▶ Task item:
From the entries provided below, copy each line that contains the word "most".

▶ Extracted entries:

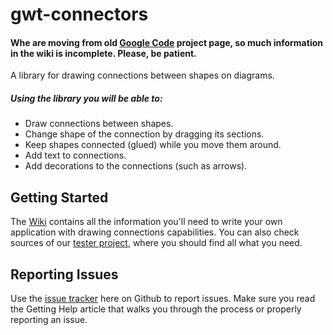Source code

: gwt-connectors
==============

#### Whe are moving from old [Google Code](https://code.google.com/p/gwt-connectors/) project page, so much information in the wiki is incomplete. Please, be patient.

A library for drawing connections between shapes on diagrams.

##### Using the library you will be able to:

* Draw connections between shapes.
* Change shape of the connection by dragging its sections.
* Keep shapes connected (glued) while you move them around.
* Add text to connections.
* Add decorations to the connections (such as arrows).

Getting Started
---------------
The [Wiki](https://github.com/robertwaszkowski/gwt-connectors/wiki) contains all the information you'll need to write your own application with drawing connections capabilities.
You can also check sources of our [tester project](tester-webapp), where you should find all what you need.


Reporting Issues
----------------
Use the [issue tracker](https://github.com/robertwaszkowski/gwt-connectors/issues) here on Github to report issues. Make sure you read the Getting Help article that walks you through the process or properly reporting an issue.

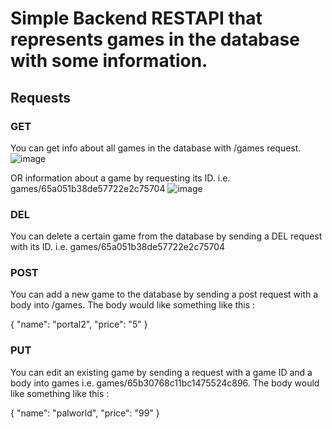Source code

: # Simple Backend RESTAPI that represents games in the database with some information.

## Requests

### GET
You can get info about all games in the database with /games request.
![image](https://github.com/mertvnl/Backend-RestAPI-Java/assets/41839620/8f02b5b9-b1bc-4f53-8793-455000d57a99)

OR information about a game by requesting its ID. i.e. games/65a051b38de57722e2c75704
![image](https://github.com/mertvnl/Backend-RestAPI-Java/assets/41839620/214c7197-0b4b-4193-9929-62d72a0ac668)

### DEL
You can delete a certain game from the database by sending a DEL request with its ID. i.e. games/65a051b38de57722e2c75704

### POST
You can add a new game to the database by sending a post request with a body into /games.
The body would like something like this : 

{
    "name": "portal2",
    "price": "5"
}

### PUT
You can edit an existing game by sending a request with a game ID and a body into games i.e. games/65b30768c11bc1475524c896.
The body would like something like this : 

{
    "name": "palworld",
    "price": "99"
}
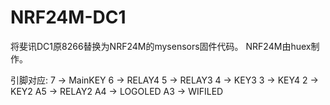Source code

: # NRF24M-DC1
将斐讯DC1原8266替换为NRF24M的mysensors固件代码。
NRF24M由huex制作。

引脚对应:
7 -> MainKEY
6 -> RELAY4
5 -> RELAY3
4 -> KEY3
3 -> KEY4
2 -> KEY2
A5 -> RELAY2
A4 -> LOGOLED
A3 -> WIFILED
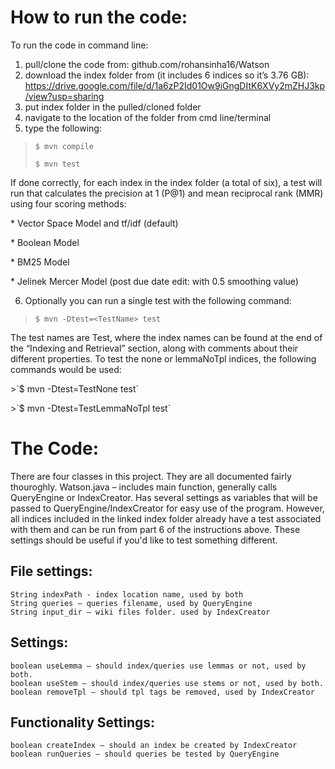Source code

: # How to run the code:
To run the code in command line:
1) pull/clone the code from: github.com/rohansinha16/Watson
2) download the index folder from (it includes 6 indices so it’s 3.76 GB): https://drive.google.com/file/d/1a6zP2Id01Ow9iGngDItK6XVy2mZHJ3kp/view?usp=sharing
3) put index folder in the pulled/cloned folder
4) navigate to the location of the folder from cmd line/terminal
5) type the following:
  >`$ mvn compile`</p>
  >`$ mvn test`</p>
<p>If done correctly, for each index in the index folder (a total of six), a test will run that calculates the precision at 1 (P@1) and mean reciprocal rank (MMR) using four scoring methods:</p>
	* Vector Space Model and tf/idf (default)</p>
	* Boolean Model</p>
	* BM25 Model</p>
	* Jelinek Mercer Model (post due date edit: with 0.5 smoothing value)</p>

6) Optionally you can run a single test with the following command:
>`$ mvn -Dtest=<TestName> test`</p>
<p>The test names are Test<Capitalized Index Name>, where the index names can be found at the end of the “Indexing and Retrieval” section, along with comments about their different properties. To test the none or lemmaNoTpl indices, the following commands would be used:</p>
>`$ mvn -Dtest=TestNone test`</p>
>`$ mvn -Dtest=TestLemmaNoTpl test`</p>

# The Code:
There are four classes in this project. They are all documented fairly thouroghly.
Watson.java – includes main function, generally calls QueryEngine or IndexCreator. Has several settings as variables that will be passed to QueryEngine/IndexCreator for easy use of the program. However, all indices included in the linked index folder already have a test associated with them and can be run from part 6 of the instructions above. These settings should be useful if you'd like to test something different.
## File settings:
	String indexPath - index location name, used by both
	String queries – queries filename, used by QueryEngine
	String input_dir – wiki files folder. used by IndexCreator
## Settings:
	boolean useLemma – should index/queries use lemmas or not, used by both.
	boolean useStem – should index/queries use stems or not, used by both.
	boolean removeTpl – should tpl tags be removed, used by IndexCreator
## Functionality Settings:
	boolean createIndex – should an index be created by IndexCreator
	boolean runQueries – should queries be tested by QueryEngine
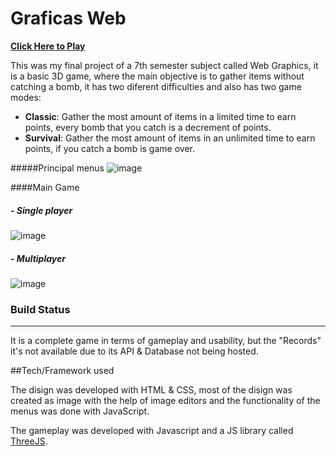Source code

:# Graficas Web

**[Click Here to Play](https://edsonirammoreno.github.io/GraficasWeb/index.html "Click Here to Play")**

This was my final project of a 7th semester subject called Web Graphics, it is a basic 3D game, where the main objective is to gather items without catching a bomb, it has two diferent difficulties and also has two game modes:

- **Classic**: Gather the most amount of items in a limited time to earn points, every bomb that you catch is a decrement of points.
- **Survival**: Gather the most amount of items in an unlimited time to earn points, if you catch a bomb is game over.

#####Principal menus
![image](https://user-images.githubusercontent.com/79424063/217752667-6805fdbc-756d-4009-a692-f9cd45d66bc8.png)

####Main Game

##### - Single player
![image](https://user-images.githubusercontent.com/79424063/217753078-ad69e246-653a-43f5-b48b-59ad8e27f70e.png)

##### - Multiplayer
![image](https://user-images.githubusercontent.com/79424063/217753327-dcb447f8-e7f7-40e3-bf80-287a2afdd23c.png)

### Build Status

------------

It is a complete game in terms of gameplay and usability, but the "Records"
it's not available due to its API & Database not being hosted.

##Tech/Framework used

The disign was developed with HTML & CSS, most of the disign was created as image with the help of image editors and the functionality of the menus was done with JavaScript.

The gameplay was developed with Javascript and a JS library called [ThreeJS](https://threejs.org/ "ThreeJS").
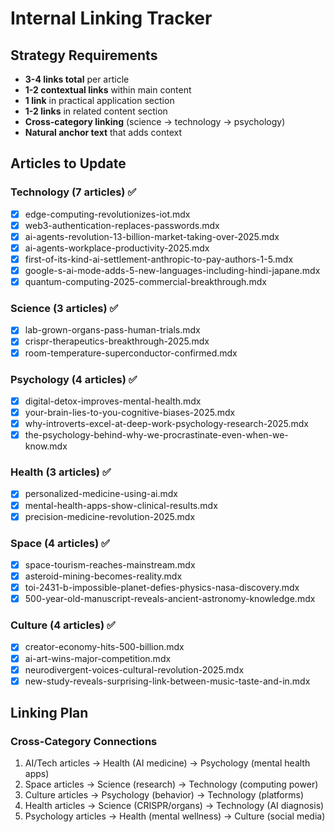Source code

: # Internal Linking Tracker

## Strategy Requirements
- **3-4 links total** per article
- **1-2 contextual links** within main content
- **1 link** in practical application section  
- **1-2 links** in related content section
- **Cross-category linking** (science → technology → psychology)
- **Natural anchor text** that adds context

## Articles to Update

### Technology (7 articles) ✅
- [x] edge-computing-revolutionizes-iot.mdx
- [x] web3-authentication-replaces-passwords.mdx
- [x] ai-agents-revolution-13-billion-market-taking-over-2025.mdx
- [x] ai-agents-workplace-productivity-2025.mdx
- [x] first-of-its-kind-ai-settlement-anthropic-to-pay-authors-1-5.mdx
- [x] google-s-ai-mode-adds-5-new-languages-including-hindi-japane.mdx
- [x] quantum-computing-2025-commercial-breakthrough.mdx

### Science (3 articles) ✅
- [x] lab-grown-organs-pass-human-trials.mdx
- [x] crispr-therapeutics-breakthrough-2025.mdx
- [x] room-temperature-superconductor-confirmed.mdx

### Psychology (4 articles) ✅
- [x] digital-detox-improves-mental-health.mdx
- [x] your-brain-lies-to-you-cognitive-biases-2025.mdx
- [x] why-introverts-excel-at-deep-work-psychology-research-2025.mdx
- [x] the-psychology-behind-why-we-procrastinate-even-when-we-know.mdx

### Health (3 articles) ✅
- [x] personalized-medicine-using-ai.mdx
- [x] mental-health-apps-show-clinical-results.mdx
- [x] precision-medicine-revolution-2025.mdx

### Space (4 articles) ✅
- [x] space-tourism-reaches-mainstream.mdx
- [x] asteroid-mining-becomes-reality.mdx
- [x] toi-2431-b-impossible-planet-defies-physics-nasa-discovery.mdx
- [x] 500-year-old-manuscript-reveals-ancient-astronomy-knowledge.mdx

### Culture (4 articles) ✅
- [x] creator-economy-hits-500-billion.mdx
- [x] ai-art-wins-major-competition.mdx
- [x] neurodivergent-voices-cultural-revolution-2025.mdx
- [x] new-study-reveals-surprising-link-between-music-taste-and-in.mdx

## Linking Plan

### Cross-Category Connections
1. AI/Tech articles → Health (AI medicine) → Psychology (mental health apps)
2. Space articles → Science (research) → Technology (computing power)
3. Culture articles → Psychology (behavior) → Technology (platforms)
4. Health articles → Science (CRISPR/organs) → Technology (AI diagnosis)
5. Psychology articles → Health (mental wellness) → Culture (social media)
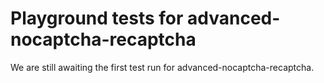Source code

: # Playground tests for advanced-nocaptcha-recaptcha
We are still awaiting the first test run for advanced-nocaptcha-recaptcha.
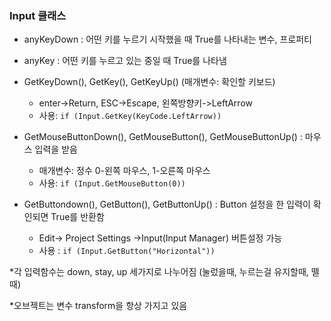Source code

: ### Input 클래스

- anyKeyDown : 어떤 키를 누르기 시작했을 때 True를 나타내는 변수, 프로퍼티
- anyKey : 어떤 키를 누르고 있는 중일 때 True를 나타냄
- GetKeyDown(), GetKey(), GetKeyUp() (매개변수: 확인할 키보드)
  - enter->Return, ESC->Escape, 왼쪽방향키->LeftArrow 
  - 사용: `if (Input.GetKey(KeyCode.LeftArrow))`
- GetMouseButtonDown(), GetMouseButton(), GetMouseButtonUp() : 마우스 입력을 받음 
  - 매개변수: 정수 0-왼쪽 마우스, 1-오른쪽 마우스
  - 사용: `if (Input.GetMouseButton(0))`

- GetButtondown(), GetButton(), GetButtonUp() : Button 설정을 한 입력이 확인되면 True를 반환함
  - Edit→ Project Settings →Input(Input Manager) 버튼설정 가능
  - 사용 : `if (Input.GetButton("Horizontal"))`

*각 입력함수는 down, stay, up 세가지로 나누어짐 (눌렀을때, 누르는걸 유지할때, 뗄때)

*오브젝트는 변수 transform을 항상 가지고 있음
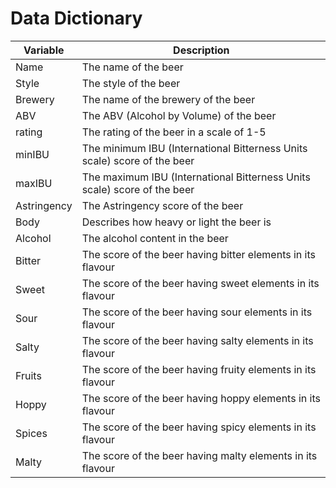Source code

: # **Data Dictionary**

Variable       | Description
-------------- | ---------------------------------------------------------
Name           | The name of the beer
Style          | The style of the beer
Brewery        | The name of the brewery of the beer
ABV            | The ABV (Alcohol by Volume) of the beer
rating         | The rating of the beer in a scale of 1-5
minIBU         | The minimum IBU (International Bitterness Units scale) score of the beer
maxIBU         | The maximum IBU (International Bitterness Units scale) score of the beer
Astringency    | The Astringency score of the beer
Body           | Describes how heavy or light the beer is
Alcohol        | The alcohol content in the beer
Bitter         | The score of the beer having bitter elements in its flavour
Sweet          | The score of the beer having sweet elements in its flavour
Sour           | The score of the beer having sour elements in its flavour
Salty          | The score of the beer having salty elements in its flavour
Fruits         | The score of the beer having fruity elements in its flavour
Hoppy          | The score of the beer having hoppy elements in its flavour
Spices         | The score of the beer having spicy elements in its flavour
Malty          | The score of the beer having malty elements in its flavour
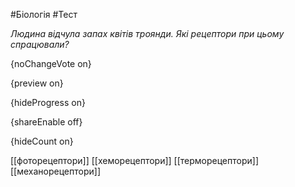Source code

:#Біологія #Тест

*Людина відчула запах квітів троянди. Які рецептори при цьому спрацювали?*

{noChangeVote on}

{preview on}

{hideProgress on}

{shareEnable off}

{hideCount on}

[[фоторецептори]]
[[хеморецептори]]
[[терморецептори]]
[[механорецептори]]
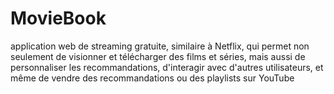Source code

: # MovieBook
application web de streaming gratuite, similaire à Netflix, qui permet non seulement de visionner et télécharger des films et séries, mais aussi de personnaliser les recommandations, d'interagir avec d'autres utilisateurs, et même de vendre des recommandations ou des playlists sur YouTube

▶ Result of this exercise:
- **Classic**: Gather the most amount of items in a limited time to earn points, every bomb that you catch is a decrement of points.
- **Survival**: Gather the most amount of items in an unlimited time to earn points, if you catch a bomb is game over.
The disign was developed with HTML & CSS, most of the disign was created as image with the help of image editors and the functionality of the menus was done with JavaScript.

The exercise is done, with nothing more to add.